2) They avoid lifestyle inflation like the plague
I’ve watched this play out more times than I can count. Someone gets a promotion or a raise, and within months their spending has expanded to match their new income. Sometimes it exceeds it.
The bigger salary becomes justification for the nicer car, the upgraded flat, the expensive gym membership, the pricier restaurants. Before they know it, they’re making significantly more but saving exactly the same amount. Often less.
Self-made millionaires take a completely different approach. When their income increases, their spending barely budges. They’re not denying themselves enjoyment. They’re simply maintaining the habits that worked when they earned less.
I learned this lesson the hard way when I left corporate to start my consultancy. In my first year, I made about the same as my final corporate salary.

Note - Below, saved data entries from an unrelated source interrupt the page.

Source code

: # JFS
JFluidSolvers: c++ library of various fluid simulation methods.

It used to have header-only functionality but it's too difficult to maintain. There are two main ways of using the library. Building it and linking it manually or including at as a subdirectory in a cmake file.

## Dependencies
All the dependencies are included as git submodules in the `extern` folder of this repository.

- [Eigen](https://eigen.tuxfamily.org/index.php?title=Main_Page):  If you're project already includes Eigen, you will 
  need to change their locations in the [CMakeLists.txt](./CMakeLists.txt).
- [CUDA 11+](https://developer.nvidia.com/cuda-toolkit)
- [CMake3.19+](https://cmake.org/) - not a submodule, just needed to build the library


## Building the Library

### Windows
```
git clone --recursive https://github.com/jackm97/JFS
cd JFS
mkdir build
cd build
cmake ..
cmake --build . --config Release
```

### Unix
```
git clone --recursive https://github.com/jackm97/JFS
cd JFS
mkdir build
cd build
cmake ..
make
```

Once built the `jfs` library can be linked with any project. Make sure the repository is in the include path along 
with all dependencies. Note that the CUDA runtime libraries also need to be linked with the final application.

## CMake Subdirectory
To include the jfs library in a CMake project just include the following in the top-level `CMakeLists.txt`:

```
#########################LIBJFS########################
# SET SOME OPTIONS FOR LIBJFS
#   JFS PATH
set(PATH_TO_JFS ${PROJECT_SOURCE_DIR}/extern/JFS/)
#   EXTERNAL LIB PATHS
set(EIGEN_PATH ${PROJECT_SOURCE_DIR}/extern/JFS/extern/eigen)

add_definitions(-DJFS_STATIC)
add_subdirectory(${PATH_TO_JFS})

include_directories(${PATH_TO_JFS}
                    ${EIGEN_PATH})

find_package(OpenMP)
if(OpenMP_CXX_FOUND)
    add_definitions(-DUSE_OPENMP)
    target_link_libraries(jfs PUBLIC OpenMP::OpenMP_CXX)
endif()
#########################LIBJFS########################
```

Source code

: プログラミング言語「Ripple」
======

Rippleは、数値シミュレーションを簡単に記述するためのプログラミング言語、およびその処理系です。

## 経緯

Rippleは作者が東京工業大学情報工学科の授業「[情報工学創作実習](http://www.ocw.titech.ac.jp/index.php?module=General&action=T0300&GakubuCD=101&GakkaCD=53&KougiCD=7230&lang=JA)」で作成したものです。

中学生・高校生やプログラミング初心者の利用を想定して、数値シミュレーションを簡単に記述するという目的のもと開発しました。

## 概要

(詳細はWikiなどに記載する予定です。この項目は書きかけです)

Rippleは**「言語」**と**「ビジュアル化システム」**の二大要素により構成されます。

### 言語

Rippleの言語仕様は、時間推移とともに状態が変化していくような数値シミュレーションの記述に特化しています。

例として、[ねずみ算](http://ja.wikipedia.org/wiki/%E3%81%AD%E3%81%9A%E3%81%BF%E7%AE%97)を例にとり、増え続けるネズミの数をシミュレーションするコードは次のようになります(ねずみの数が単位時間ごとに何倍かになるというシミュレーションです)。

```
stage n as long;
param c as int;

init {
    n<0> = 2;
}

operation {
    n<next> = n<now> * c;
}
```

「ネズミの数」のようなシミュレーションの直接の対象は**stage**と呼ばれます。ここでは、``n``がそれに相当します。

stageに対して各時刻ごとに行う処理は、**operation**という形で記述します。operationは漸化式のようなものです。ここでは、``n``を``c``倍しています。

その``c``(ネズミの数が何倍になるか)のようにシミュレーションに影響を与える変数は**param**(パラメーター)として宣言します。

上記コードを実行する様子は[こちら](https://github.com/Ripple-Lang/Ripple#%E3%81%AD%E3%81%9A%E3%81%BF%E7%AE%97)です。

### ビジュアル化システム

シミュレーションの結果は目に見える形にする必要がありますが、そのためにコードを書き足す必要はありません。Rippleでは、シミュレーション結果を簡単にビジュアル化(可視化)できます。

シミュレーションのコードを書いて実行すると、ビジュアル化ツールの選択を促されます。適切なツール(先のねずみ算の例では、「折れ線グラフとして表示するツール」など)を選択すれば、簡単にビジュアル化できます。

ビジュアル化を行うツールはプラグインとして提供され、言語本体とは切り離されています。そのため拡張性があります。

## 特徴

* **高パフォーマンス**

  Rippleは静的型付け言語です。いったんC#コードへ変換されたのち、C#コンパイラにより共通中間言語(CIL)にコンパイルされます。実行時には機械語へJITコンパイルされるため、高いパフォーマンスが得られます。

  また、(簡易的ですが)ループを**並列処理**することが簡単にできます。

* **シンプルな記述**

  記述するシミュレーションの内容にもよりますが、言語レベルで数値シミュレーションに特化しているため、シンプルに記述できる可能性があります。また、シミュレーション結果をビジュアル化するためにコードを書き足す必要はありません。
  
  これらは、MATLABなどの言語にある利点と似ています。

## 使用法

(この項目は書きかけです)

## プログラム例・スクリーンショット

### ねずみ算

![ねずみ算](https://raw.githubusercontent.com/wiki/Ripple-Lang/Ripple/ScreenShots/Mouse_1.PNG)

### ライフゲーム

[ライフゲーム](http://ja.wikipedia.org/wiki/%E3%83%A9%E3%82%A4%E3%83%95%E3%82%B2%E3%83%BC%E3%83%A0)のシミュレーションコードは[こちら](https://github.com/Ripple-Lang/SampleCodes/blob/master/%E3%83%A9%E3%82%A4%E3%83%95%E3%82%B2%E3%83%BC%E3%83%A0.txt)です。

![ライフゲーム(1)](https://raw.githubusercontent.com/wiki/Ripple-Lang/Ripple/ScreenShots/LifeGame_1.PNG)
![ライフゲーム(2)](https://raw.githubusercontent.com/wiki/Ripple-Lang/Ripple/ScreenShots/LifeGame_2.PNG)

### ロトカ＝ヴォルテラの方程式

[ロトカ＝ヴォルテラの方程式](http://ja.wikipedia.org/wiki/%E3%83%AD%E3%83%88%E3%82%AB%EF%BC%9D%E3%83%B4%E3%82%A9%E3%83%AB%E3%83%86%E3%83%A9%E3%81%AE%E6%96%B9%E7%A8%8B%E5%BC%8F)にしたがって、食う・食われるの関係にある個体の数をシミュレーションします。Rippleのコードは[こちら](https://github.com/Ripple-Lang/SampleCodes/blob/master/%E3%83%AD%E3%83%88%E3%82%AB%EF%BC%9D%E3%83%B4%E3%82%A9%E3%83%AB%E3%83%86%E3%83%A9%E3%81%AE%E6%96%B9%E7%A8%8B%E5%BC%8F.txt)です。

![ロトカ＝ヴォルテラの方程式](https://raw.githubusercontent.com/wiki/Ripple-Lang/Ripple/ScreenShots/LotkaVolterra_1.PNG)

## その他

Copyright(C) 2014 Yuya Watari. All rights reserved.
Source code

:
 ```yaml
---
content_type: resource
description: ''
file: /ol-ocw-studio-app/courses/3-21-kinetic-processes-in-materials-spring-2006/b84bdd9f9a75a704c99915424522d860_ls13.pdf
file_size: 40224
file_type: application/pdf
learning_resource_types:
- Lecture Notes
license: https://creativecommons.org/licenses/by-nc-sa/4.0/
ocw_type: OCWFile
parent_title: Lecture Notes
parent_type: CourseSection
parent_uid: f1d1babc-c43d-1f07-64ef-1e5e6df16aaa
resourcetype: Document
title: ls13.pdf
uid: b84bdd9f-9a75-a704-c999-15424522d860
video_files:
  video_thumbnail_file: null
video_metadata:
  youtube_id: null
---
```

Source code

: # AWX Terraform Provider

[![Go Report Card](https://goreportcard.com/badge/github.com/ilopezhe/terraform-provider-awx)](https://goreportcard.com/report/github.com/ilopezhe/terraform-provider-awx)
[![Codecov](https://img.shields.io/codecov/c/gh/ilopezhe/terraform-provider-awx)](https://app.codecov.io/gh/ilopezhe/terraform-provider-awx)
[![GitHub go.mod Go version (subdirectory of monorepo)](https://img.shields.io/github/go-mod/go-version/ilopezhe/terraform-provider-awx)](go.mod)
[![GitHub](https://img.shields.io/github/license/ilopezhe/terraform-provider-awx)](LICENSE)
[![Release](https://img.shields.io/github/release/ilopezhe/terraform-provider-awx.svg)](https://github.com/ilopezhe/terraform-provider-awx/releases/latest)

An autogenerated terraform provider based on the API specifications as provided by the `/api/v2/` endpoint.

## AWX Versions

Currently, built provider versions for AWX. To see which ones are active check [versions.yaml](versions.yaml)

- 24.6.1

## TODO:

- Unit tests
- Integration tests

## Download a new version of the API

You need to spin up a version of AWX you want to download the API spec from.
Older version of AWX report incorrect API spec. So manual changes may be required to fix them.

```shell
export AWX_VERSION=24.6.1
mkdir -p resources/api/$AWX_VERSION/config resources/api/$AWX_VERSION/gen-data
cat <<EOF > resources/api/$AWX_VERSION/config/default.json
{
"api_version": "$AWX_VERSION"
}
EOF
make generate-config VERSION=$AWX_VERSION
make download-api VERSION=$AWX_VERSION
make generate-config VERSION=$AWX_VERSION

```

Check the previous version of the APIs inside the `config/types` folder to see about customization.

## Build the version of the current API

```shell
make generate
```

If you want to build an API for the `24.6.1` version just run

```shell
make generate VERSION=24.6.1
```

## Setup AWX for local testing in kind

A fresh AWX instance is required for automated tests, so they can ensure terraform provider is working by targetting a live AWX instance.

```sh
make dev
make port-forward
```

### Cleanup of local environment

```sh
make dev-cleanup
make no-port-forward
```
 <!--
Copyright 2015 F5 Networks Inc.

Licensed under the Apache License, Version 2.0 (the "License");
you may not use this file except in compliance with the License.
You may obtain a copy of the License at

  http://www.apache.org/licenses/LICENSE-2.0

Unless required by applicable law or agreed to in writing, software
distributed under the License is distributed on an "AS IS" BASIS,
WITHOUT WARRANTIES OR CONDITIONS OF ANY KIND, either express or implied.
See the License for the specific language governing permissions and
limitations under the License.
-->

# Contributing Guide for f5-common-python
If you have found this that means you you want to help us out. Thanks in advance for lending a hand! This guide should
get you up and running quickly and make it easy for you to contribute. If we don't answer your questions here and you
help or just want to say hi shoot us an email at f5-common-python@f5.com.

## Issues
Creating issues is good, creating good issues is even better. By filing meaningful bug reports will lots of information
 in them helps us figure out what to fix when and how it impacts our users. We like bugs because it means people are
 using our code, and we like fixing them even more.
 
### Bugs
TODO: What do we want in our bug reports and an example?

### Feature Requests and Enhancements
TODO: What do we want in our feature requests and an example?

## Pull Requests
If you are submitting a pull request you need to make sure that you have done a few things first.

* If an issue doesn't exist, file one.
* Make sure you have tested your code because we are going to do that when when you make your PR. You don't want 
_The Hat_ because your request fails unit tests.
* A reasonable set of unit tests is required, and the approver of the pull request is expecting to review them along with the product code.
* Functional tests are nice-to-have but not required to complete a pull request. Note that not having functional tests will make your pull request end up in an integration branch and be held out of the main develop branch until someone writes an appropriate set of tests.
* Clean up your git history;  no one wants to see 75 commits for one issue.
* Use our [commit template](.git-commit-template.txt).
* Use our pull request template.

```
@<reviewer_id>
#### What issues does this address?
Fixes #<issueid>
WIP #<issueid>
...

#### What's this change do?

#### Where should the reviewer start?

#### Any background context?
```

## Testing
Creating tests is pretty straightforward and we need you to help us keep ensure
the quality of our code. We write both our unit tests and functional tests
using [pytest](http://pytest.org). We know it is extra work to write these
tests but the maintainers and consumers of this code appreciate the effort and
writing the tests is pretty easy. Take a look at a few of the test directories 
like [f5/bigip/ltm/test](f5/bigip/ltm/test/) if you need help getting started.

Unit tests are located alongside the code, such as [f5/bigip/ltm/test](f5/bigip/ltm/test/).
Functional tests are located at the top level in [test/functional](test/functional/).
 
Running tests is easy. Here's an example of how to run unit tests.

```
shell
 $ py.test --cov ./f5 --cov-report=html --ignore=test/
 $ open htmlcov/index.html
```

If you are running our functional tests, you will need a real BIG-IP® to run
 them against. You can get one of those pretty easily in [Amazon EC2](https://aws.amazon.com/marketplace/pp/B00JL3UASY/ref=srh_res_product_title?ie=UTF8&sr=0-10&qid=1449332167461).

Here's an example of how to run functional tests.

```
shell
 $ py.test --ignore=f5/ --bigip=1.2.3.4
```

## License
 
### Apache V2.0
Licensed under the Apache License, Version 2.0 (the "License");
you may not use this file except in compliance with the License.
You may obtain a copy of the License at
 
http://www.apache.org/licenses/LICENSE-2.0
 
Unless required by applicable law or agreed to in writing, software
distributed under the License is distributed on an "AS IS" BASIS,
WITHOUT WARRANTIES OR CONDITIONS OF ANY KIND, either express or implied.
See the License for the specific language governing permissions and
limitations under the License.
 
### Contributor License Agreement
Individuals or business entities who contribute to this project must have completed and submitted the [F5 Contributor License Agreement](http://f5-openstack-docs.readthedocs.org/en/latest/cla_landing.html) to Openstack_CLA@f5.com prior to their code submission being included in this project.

The difference? I had complete control over my expenses.
Watching cash flow as a business owner teaches you things quickly. I kept living as though I still had that corporate salary, even when client work picked up. That discipline meant I could weather slow months without panic and invest in opportunities when they appeared.
People will absolutely judge you for this. They’ll assume you’re either struggling financially or just being tight with money. Let them. Their opinions don’t compound at 8% annually. Your savings do.
3) They buy quality, not status
There’s a particular kind of person in London who needs everyone to know they have money. The designer labels, the conspicuous consumption, the performative wealth.
I spent enough time in corporate to recognize it instantly. What I also noticed? The truly wealthy people I encountered didn’t operate this way at all.
They’d spend real money on things that mattered. A quality coat that would last a decade. Proper shoes that could be resoled. A watch that would outlive them. But they weren’t buying these things to broadcast their wealth. They were buying them because they understood value.
One of the wealthiest clients I worked with during my consultancy days wore the same rotation of three suits. Good suits, clearly well-made, but nothing flashy. Meanwhile, junior associates were stretching their credit to buy designer pieces they hoped would make them look successful.
Self-made millionaires shop at consignment stores. They wait for sales. They buy end-cuts of meat to save money. They use coupons without embarrassment.
This gets mocked relentlessly. People assume if you’re wealthy, you should be above searching for deals. But that misunderstands the entire mindset. These folks aren’t looking for deals because they have to. They’re looking for deals because wasting money on status makes no sense to them.
My mum taught me this without knowing she was teaching it. She’d spend time finding the best value, not because we couldn’t afford the alternative, but because throwing money away felt wrong to her. That instinct serves you well regardless of your income level.
4) They prioritize investing over consuming
Here’s where the fundamental divide becomes clear. Most people see extra money as an opportunity to buy something. Successful wealth builders see it as an opportunity to invest in something.
When I started making more money from my consultancy work, I had a choice. I could upgrade my lifestyle or I could put that money to work. I chose the latter. Not because I’m some ascetic monk, but because I’d seen what compound growth could do.
Self-made millionaires consistently invest in assets that appreciate over time: stocks, real estate, business expansion. They understand that the money you invest today can transform into significantly more money tomorrow.
Meanwhile, most people are spending that same money on things that lose value the moment they buy them. New cars, the latest gadgets, expensive electronics. These purchases feel good in the moment but they’re wealth destroyers over time.
I’ve mentioned this before, but when I burned out on client work and transitioned to content writing, I was only able to make that move because I’d spent years investing rather than consuming. That financial cushion bought me freedom.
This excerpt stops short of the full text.